WBL Covers This
'Wealth By Level' is not 'how much treasure you should hand out'.
It's how much wealth the players should have on them. So if they spend 75% of their loot on parties, you need to drop 4x the treasure somehow.
Problems With This;
It's pretty metagamey.
If one PC throws huge parties and another doesn't, and they normally split treasure equally, you're in a pickle (Solution: Sunder the rich guy's gear, or find something for him to spend that extra money on).
Keeping track of people's wealth is a pain in the a.
Positive Consequences of This;
The Wish Economy
There is a concept, created by Frank Trollman and K which is called the 'Wish Economy'.
It posits that after a certain level of power, it's too easy for the Enchanter to mass-mind-control the treasuries of small nations, or the Necromancer to animate a giant workforce to plumb the poisonous depths of the gold mine, or the Conjurer to call Earth Elementals and Bind them to mine the Plane of Earth for a year and a day for precious metals en-masse, so forth and so on. If creative players can get more gold than they are supposed to, and directly convert that gold into power, it can be awkward for the GM.
Conversely, if the GM strictly limits how much gold the players have, then any skerrick of money the player spends on anything other than adventuring gear is 'wasted'. Either you're metagame managing their money (as the WBL system wants you to) via treasure drops, or you're letting them become king-gods of the magical item system, muhahahaha, haha, ha.
The Wish Economy's answer to this is to essentially split the DnD economy into two halves. The 'Gold Economy' which contains Minor magic items and potions and things, which can be bought for gold, and the 'Wish' Economy, where things like wish 'vouchers', souls, rare planar substances (the stuff used to create magic items) and Medium and Major magical items are bartered in mafia-style backroom deals in planar metropoli. It's not a hard and fast rule - it's fine for the occasional Major magic item to be sold for gold, by some hick Material Plane rube who doesn't know any better, but the idea is that after a certain level (8-11), players stop caring about gold as much since it can't buy the things they want to buy. So they can use it to build fortresses and hire priests to minister to their lands and hire armsmen and pay for wild parties etc, because the gold is not worth as much to them at that point. Or they can buy huge wads of minor magical items, or scribe heaps of scrolls, or whatever, if that's their bag - but either way, it doesn't change their overall power that much, since at level 11 a Minor Magical Item is small beans.
The Wish Economy assumes that 'free' wishes from Genies and things are being directly converted into wealth which is why the bottom falls out of the gold economy at level 10, but there are many ways for spellcasters and rogues and even Fighters to make inappropriate levels of wealth once they get into the middle levels, so it really covers both scenarios.
Problems;
- Assumes spellcasters etc are trying to leverage their abilities to create wealth and power in the setting. There is an unspoken rule against this in some games, to create a medieval pastiche setting, so it won't suit settings or games like that.

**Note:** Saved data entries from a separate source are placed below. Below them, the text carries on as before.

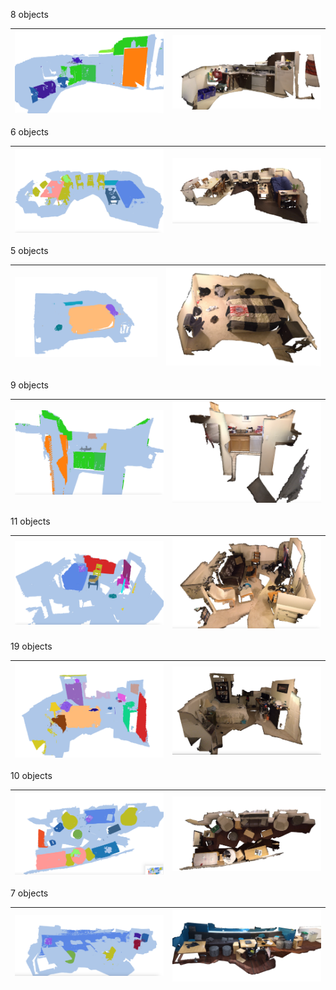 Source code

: 
8 objects

| ![](./mask3d_apt1_kitchen.png) | ![](./apt1_kitchen.png) |
|--------------------------------------------------|--|

6 objects

| ![](./mask3d_apt1_living.png) | ![](./apt1_living.png) |
|--------------------------------------------------------|------------------------------------------|

5 objects

| ![](./mask3d_apt2_bed.png) | ![](./apt2_bed.png) |
|----------------------------|---------------------|

9 objects

| ![](./mask3d_apt2_kitchen.png) | ![](./apt2_kitchen.png) |
|--------------------------------------------------|--|

11 objects

| ![](./mask3d_apt2_living.png) | ![](./apt2_living.png) |
|--------------------------------------------------------|------------------------------------------|

19 objects

| ![](./mask3d_apt2_luke.png) | ![](./apt2_luke.png) |
|----------------------------------|---------------------------|

10 objects

| ![](./mask3d_office2_5a.png) | ![](./office2_5a.png) |
|-------------------------------|------------------------|

7 objects

| ![](./mask3d_office2_5b.png) | ![](./office2_5b.png) |
|-------------------------------|------------------------|

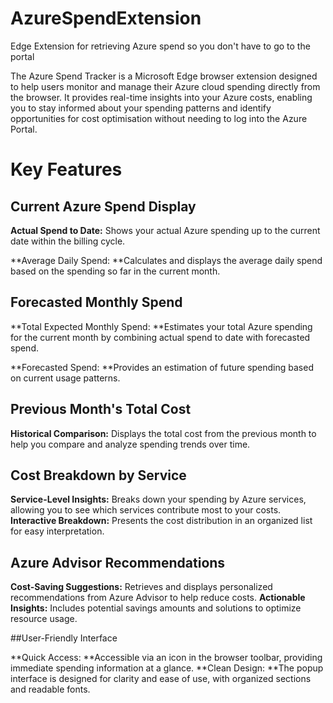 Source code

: # AzureSpendExtension
Edge Extension for retrieving Azure spend so you don't have to go to the portal 

The Azure Spend Tracker is a Microsoft Edge browser extension designed to help users monitor and manage their Azure cloud spending directly from the browser. It provides real-time insights into your Azure costs, enabling you to stay informed about your spending patterns and identify opportunities for cost optimisation without needing to log into the Azure Portal.

# Key Features

## Current Azure Spend Display

**Actual Spend to Date:** Shows your actual Azure spending up to the current date within the billing cycle.

**Average Daily Spend: **Calculates and displays the average daily spend based on the spending so far in the current month.

## Forecasted Monthly Spend

**Total Expected Monthly Spend: **Estimates your total Azure spending for the current month by combining actual spend to date with forecasted spend.

**Forecasted Spend: **Provides an estimation of future spending based on current usage patterns.

## Previous Month's Total Cost

**Historical Comparison:** Displays the total cost from the previous month to help you compare and analyze spending trends over time.

## Cost Breakdown by Service

**Service-Level Insights:** Breaks down your spending by Azure services, allowing you to see which services contribute most to your costs.
**Interactive Breakdown:** Presents the cost distribution in an organized list for easy interpretation.

## Azure Advisor Recommendations

**Cost-Saving Suggestions:** Retrieves and displays personalized recommendations from Azure Advisor to help reduce costs.
**Actionable Insights:** Includes potential savings amounts and solutions to optimize resource usage.

##User-Friendly Interface

**Quick Access: **Accessible via an icon in the browser toolbar, providing immediate spending information at a glance.
**Clean Design: **The popup interface is designed for clarity and ease of use, with organized sections and readable fonts.
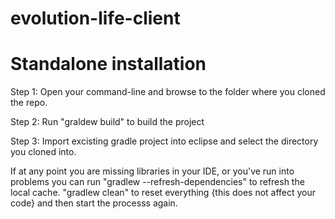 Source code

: # evolution-life-client

Standalone installation
==============================

Step 1: Open your command-line and browse to the folder where you cloned the repo.

Step 2: Run "graldew build" to build the project

Step 3: Import excisting gradle project into eclipse and select the directory you cloned into.

If at any point you are missing libraries in your IDE, or you've run into problems you can run "gradlew --refresh-dependencies" to refresh the local cache. "gradlew clean" to reset everything {this does not affect your code} and then start the processs again.
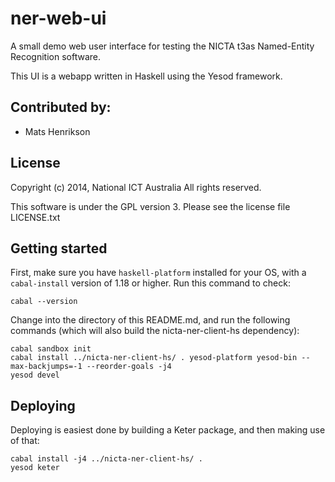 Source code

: ner-web-ui
==========

A small demo web user interface for testing the NICTA t3as Named-Entity Recognition software.

This UI is a webapp written in Haskell using the Yesod framework.


## Contributed by:

- Mats Henrikson


## License

Copyright (c) 2014, National ICT Australia
All rights reserved.

This software is under the GPL version 3.
Please see the license file LICENSE.txt


## Getting started

First, make sure you have `haskell-platform` installed for your OS, with a `cabal-install` version of 1.18 or higher. Run this command to check:

    cabal --version

Change into the directory of this README.md, and run the following commands (which will also build the nicta-ner-client-hs dependency):

    cabal sandbox init
    cabal install ../nicta-ner-client-hs/ . yesod-platform yesod-bin --max-backjumps=-1 --reorder-goals -j4
    yesod devel


## Deploying

Deploying is easiest done by building a Keter package, and then making use of that:

    cabal install -j4 ../nicta-ner-client-hs/ .
    yesod keter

- Assumes, to some degree, a planar multiverse, or a setting with a large enough number of high CR people and Major Magical Items to support an economy based on that.
Positive Consequences;
- Decouples 'Gold' and 'Power' at high levels, thankfully, finally.
- Creates interesting plot hooks by creating a 'planar economy'.
- Allows you to have things like a 'dragon hoard' that is actually the size of Smaug's in The Hobbit without making your players gods.
- Gives the party an excuse to build a giant fortress and army even though it's suboptimal normally.
- Lets you tell stories about leveraging economic power without the PCs just taking it all and dumping it into a magic mart to get personal power.
- Is pretty fun to roleplay, since getting a major magic item explicitly becomes a planar shopping trip with associated mini-quest every time.